Online supplemental material
Fig. S1 shows that hKid is transported into the nucleus via the importin-α/β transport pathway in digitonin-permeabilized HeLa cells. Fig. S2 shows fluorescence recovery of Venus–wt hKid and Venus–ΔNLSs hKid on mitotic chromosomes in living cells in more detail. Fig. S3 shows several images of hKid in mitotic cells overexpressing Ran and mutant Ran at various levels.
We thank Dr. Miyawaki for his generous gift of Venus cDNA and CFP cDNA.

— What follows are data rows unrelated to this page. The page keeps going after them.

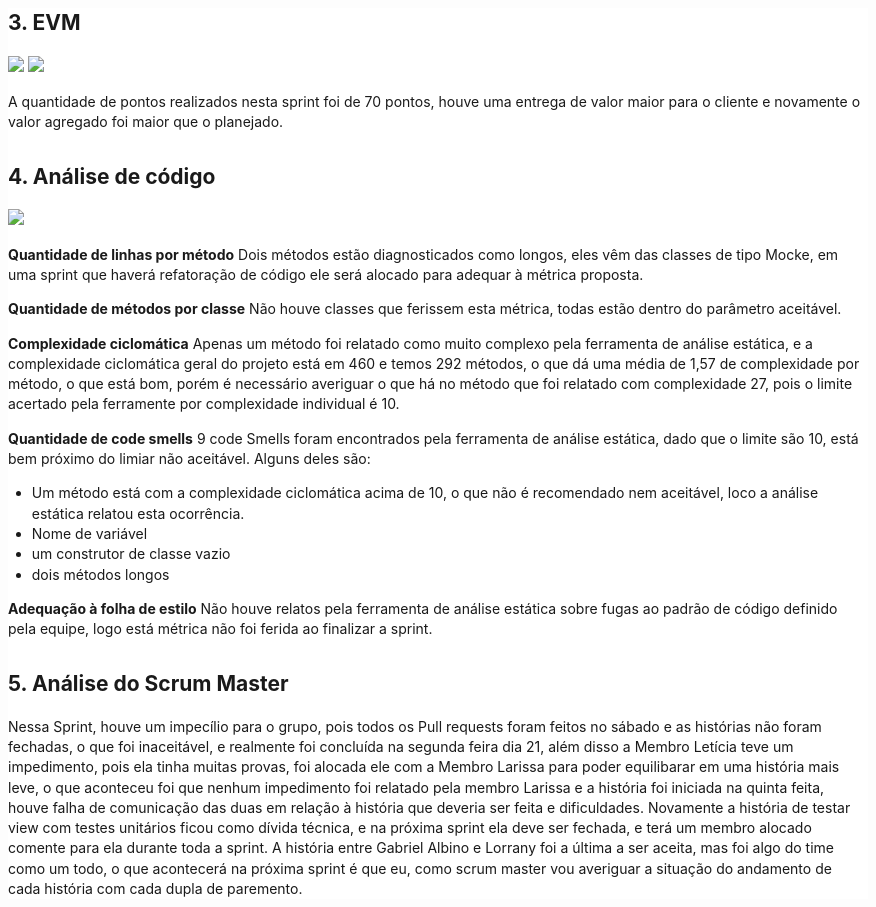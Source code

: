## **3. EVM**

![](https://i.imgur.com/tw7g8MQ.png)
![](https://i.imgur.com/wMYN1sV.png)    

A quantidade de pontos realizados nesta sprint foi de 70 pontos, houve uma entrega de valor maior para o cliente e novamente o valor agregado foi maior que o planejado.

## **4. Análise de código**

![](https://i.imgur.com/jmCXPFh.png)

**Quantidade de linhas por método**
Dois métodos estão diagnosticados como longos, eles vêm das classes de tipo Mocke, em uma sprint que haverá refatoração de código ele será alocado para adequar à métrica proposta.  

**Quantidade de métodos por classe**
Não houve classes que ferissem esta métrica, todas estão dentro do parâmetro aceitável.

**Complexidade ciclomática**
Apenas um método foi relatado como muito complexo pela ferramenta de análise estática, e a complexidade ciclomática geral do projeto está em 460 e temos 292 métodos, o que dá uma média de 1,57 de complexidade por método, o que está bom, porém é necessário averiguar o que há no método que foi relatado com complexidade 27, pois o limite acertado pela ferramente por complexidade individual é 10.

**Quantidade de code smells**
9 code Smells foram encontrados pela ferramenta de análise estática, dado que o limite são 10, está bem próximo do limiar não aceitável.
Alguns deles são:
 - Um método está com a complexidade ciclomática acima de 10, o que não é recomendado nem aceitável, loco a análise estática relatou esta ocorrência.
 - Nome de variável
 - um construtor de classe vazio
 - dois métodos longos

**Adequação à folha de estilo**
Não houve relatos pela ferramenta de análise estática sobre fugas ao padrão de código definido pela equipe, logo está métrica não foi ferida ao finalizar a sprint.

## **5. Análise do Scrum Master**

Nessa Sprint, houve um impecílio para o grupo, pois todos os Pull requests foram feitos no sábado e as histórias não foram fechadas, o que foi inaceitável, e realmente foi concluída na segunda feira dia 21, além disso a Membro Letícia teve um impedimento, pois ela tinha muitas provas, foi alocada ele com a Membro Larissa para poder equilibarar em uma história mais leve, o que aconteceu foi que nenhum impedimento foi relatado pela membro Larissa e a história foi iniciada na quinta feita, houve falha de comunicação das duas em relação à história que deveria ser feita e dificuldades. 
Novamente a história de testar view com testes unitários ficou como dívida técnica, e na próxima sprint ela deve ser fechada, e terá um membro alocado comente para ela durante toda a sprint.
A história entre Gabriel Albino e Lorrany foi a última a ser aceita, mas foi algo do time como um todo, o que acontecerá na próxima sprint é que eu, como scrum master vou averiguar a situação do andamento de cada história com cada dupla de paremento.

This work was supported by Grants-in-Aid from the Ministry of Education, Culture, Sports, Science and Technology of Japan and by funds from the Institute of Physical and Chemical Research Bioarchitect Research Project, Chemical Biology Project, and Grants-in-Aid President's Discretionary Fund (N. Imamoto), and the Directors Fund of the Institute of Physical and Chemical Research Discovery Research Institute (M. Takagi).
Abbreviations used in this paper: CAS, cellular apoptosis susceptibility; FLIP, fluorescence loss in photobleaching; GAP, GTPase-activating protein; hKid, human kinesin-like DNA binding protein; RCC1, regulator of chromosome condensation 1; SAF, spindle assembly factor; wt, wild type.